Deleting users from the OJS database

Hi all,

I have a github issue open here: Permit the "merge users" CLI tool to handle multiple users at once · Issue #4772 · pkp/pkp-lib · GitHub

It adds support for merging multiple users at once to the command-line tool, removing the need for a shell script loop. It also adds support for specifying users to be merged by user ID, not just username.

Regards,
Alec Smecher
Public Knowledge Project Team

1 Like

Thank you so much to ctgraham and asmecher.
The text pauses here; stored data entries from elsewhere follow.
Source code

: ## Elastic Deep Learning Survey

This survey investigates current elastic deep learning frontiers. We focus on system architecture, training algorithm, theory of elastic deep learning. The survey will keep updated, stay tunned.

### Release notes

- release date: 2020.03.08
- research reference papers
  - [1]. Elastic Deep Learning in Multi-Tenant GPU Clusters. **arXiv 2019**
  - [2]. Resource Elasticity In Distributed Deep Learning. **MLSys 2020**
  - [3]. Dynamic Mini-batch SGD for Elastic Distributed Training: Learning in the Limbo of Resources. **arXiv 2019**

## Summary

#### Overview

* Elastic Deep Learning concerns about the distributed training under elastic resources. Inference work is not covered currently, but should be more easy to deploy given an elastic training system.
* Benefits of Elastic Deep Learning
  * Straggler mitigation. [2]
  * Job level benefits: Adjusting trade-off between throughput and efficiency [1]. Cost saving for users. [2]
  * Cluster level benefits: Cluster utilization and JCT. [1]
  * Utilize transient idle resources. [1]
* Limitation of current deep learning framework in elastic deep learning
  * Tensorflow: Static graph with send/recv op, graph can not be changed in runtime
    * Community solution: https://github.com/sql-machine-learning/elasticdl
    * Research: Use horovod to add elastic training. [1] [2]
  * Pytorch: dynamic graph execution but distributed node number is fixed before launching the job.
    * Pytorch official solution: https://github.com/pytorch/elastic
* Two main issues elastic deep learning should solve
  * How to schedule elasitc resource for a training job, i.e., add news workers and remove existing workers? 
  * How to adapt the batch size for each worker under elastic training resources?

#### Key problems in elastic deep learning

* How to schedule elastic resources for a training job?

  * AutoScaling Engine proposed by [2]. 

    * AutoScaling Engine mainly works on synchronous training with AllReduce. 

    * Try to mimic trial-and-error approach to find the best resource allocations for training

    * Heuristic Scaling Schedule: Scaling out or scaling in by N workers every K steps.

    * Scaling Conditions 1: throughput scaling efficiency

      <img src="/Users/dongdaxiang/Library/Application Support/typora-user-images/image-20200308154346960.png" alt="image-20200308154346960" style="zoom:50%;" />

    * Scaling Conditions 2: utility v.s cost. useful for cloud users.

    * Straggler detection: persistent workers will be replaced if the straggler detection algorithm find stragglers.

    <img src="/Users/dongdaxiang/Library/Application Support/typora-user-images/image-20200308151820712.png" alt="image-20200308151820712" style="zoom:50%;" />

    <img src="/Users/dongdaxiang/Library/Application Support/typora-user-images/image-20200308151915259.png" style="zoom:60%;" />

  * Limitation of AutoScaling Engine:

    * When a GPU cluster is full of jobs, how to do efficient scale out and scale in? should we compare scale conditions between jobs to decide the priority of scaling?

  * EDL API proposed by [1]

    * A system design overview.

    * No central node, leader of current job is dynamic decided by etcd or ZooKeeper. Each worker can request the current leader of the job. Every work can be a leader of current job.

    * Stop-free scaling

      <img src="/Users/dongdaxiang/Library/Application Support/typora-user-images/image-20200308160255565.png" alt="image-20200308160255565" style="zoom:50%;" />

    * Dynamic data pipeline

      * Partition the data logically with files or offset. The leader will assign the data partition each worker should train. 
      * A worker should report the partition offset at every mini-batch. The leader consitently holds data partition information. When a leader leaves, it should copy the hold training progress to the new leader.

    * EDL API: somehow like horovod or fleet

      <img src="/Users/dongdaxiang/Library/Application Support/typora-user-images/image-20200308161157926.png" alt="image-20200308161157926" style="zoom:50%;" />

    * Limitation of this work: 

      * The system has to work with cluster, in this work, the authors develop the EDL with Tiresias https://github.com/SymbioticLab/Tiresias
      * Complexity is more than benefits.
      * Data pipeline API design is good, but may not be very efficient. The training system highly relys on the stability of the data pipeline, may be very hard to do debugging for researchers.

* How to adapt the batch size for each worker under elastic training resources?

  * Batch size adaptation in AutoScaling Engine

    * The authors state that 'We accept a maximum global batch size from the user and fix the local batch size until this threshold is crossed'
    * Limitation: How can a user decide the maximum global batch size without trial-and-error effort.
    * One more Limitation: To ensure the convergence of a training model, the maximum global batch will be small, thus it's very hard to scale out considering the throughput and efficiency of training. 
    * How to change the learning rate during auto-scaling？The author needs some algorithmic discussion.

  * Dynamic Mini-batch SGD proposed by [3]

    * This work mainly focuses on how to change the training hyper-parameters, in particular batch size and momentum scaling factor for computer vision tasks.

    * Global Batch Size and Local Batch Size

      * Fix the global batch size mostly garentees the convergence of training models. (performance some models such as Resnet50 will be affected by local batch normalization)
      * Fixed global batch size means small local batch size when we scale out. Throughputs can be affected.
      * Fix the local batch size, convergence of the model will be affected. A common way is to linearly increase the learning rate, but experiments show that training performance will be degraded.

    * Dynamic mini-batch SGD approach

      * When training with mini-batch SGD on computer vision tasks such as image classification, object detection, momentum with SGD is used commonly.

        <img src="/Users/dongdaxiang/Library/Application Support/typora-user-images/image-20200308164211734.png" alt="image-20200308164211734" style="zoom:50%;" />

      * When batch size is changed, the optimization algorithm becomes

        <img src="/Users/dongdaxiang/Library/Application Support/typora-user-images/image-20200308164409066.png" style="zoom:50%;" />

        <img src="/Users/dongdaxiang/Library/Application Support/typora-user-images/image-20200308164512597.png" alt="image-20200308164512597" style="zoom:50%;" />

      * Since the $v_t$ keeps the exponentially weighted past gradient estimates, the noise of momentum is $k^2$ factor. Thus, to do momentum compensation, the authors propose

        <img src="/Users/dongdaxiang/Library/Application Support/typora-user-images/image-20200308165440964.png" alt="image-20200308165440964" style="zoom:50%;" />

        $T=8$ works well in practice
Very useful information!!

this could be is usefull to retrieve a list of users to be merged by the tools/mergeUsers.php .

however it seems like some spammers are registered as authors, so they do have a role.
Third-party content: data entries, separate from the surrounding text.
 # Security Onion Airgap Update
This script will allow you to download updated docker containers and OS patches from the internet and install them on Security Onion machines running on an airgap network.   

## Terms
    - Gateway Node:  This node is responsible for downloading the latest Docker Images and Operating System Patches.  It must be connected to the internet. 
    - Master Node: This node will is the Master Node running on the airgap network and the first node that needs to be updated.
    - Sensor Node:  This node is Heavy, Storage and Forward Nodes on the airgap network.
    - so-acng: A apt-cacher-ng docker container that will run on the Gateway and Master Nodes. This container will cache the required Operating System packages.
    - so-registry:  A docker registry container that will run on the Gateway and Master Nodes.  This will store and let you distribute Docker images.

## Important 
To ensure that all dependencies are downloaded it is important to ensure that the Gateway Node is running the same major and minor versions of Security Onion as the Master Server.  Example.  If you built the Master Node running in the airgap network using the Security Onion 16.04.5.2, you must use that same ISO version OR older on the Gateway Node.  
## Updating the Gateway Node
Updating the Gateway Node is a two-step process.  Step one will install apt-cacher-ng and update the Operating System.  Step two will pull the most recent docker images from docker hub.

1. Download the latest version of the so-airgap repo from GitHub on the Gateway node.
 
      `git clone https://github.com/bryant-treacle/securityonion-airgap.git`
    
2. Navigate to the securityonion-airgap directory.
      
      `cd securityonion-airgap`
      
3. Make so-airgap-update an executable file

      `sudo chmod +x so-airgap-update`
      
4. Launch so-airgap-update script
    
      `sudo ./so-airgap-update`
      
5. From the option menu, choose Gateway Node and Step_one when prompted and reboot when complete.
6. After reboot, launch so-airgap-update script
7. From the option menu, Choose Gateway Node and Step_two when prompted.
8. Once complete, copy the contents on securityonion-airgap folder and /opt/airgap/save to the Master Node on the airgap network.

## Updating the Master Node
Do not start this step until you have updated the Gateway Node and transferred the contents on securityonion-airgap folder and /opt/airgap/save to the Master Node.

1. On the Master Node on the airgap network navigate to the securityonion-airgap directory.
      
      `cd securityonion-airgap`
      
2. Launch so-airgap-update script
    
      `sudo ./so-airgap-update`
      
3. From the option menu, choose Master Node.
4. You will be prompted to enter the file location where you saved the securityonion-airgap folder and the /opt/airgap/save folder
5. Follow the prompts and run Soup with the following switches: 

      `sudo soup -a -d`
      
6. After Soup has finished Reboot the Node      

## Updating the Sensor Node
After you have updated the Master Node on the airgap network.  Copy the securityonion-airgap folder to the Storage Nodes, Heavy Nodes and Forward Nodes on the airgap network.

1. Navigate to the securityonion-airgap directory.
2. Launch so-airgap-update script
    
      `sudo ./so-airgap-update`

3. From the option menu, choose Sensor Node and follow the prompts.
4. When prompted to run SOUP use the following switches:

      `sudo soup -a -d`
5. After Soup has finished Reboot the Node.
What we want is to refine the query to list all users who:

  • are authors but dont have a submission, and
  • are not reviewers and dont have any other role in any journal.

The problem is that roles’ table uses an integer to registetr this information in the role_id column. I suspect it is a bitwise encoding, but couldn’t find any documentation about it.

So our query to list suspecious users would be:

select user_id from users where user_id not in
 (
select user_id from roles where role_id = <integer for reviewers, managers, admin, etc..>
UNION
select user_id from roles r, articles a  where r.user_id = a.user_id and r.role_id = <integer for authors> 
)

or something like that…

could anyone help us discover what are the integer codes for the roles mentioned on the query?

regards!

Hi @ronniebrito,

The role IDs are defined in lib/pkp/classes/security/Role.inc.php:

define('ROLE_ID_MANAGER',               0x00000010);
define('ROLE_ID_SITE_ADMIN',            0x00000001);
define('ROLE_ID_SUB_EDITOR',            0x00000011);
define('ROLE_ID_AUTHOR',                0x00010000);
define('ROLE_ID_REVIEWER',              0x00001000);
define('ROLE_ID_ASSISTANT',             0x00001001);
define('ROLE_ID_READER',                0x00100000);
define('ROLE_ID_SUBSCRIPTION_MANAGER',  0x00200000);

(Check your own to make sure you’re looking at the right value! They may vary slightly in different versions of OJS/OMP.)

You can turn these hexadecimal numbers into integers e.g. using PHP:

php -r "echo 0x00200000 . \"\n\";"

Regards,
Alec Smecher
Public Knowledge Project Team

1 Like

Hi,
Did you find a refined query to delete (some) spammers that are registered as authors? We have the same problem.

-Obi

1 Like

thanks @asmecher,

so
is 65536

is 1114112

<integer for reviewers, managers, admin, etc…> is always bellow 65536, except when also readers/authors…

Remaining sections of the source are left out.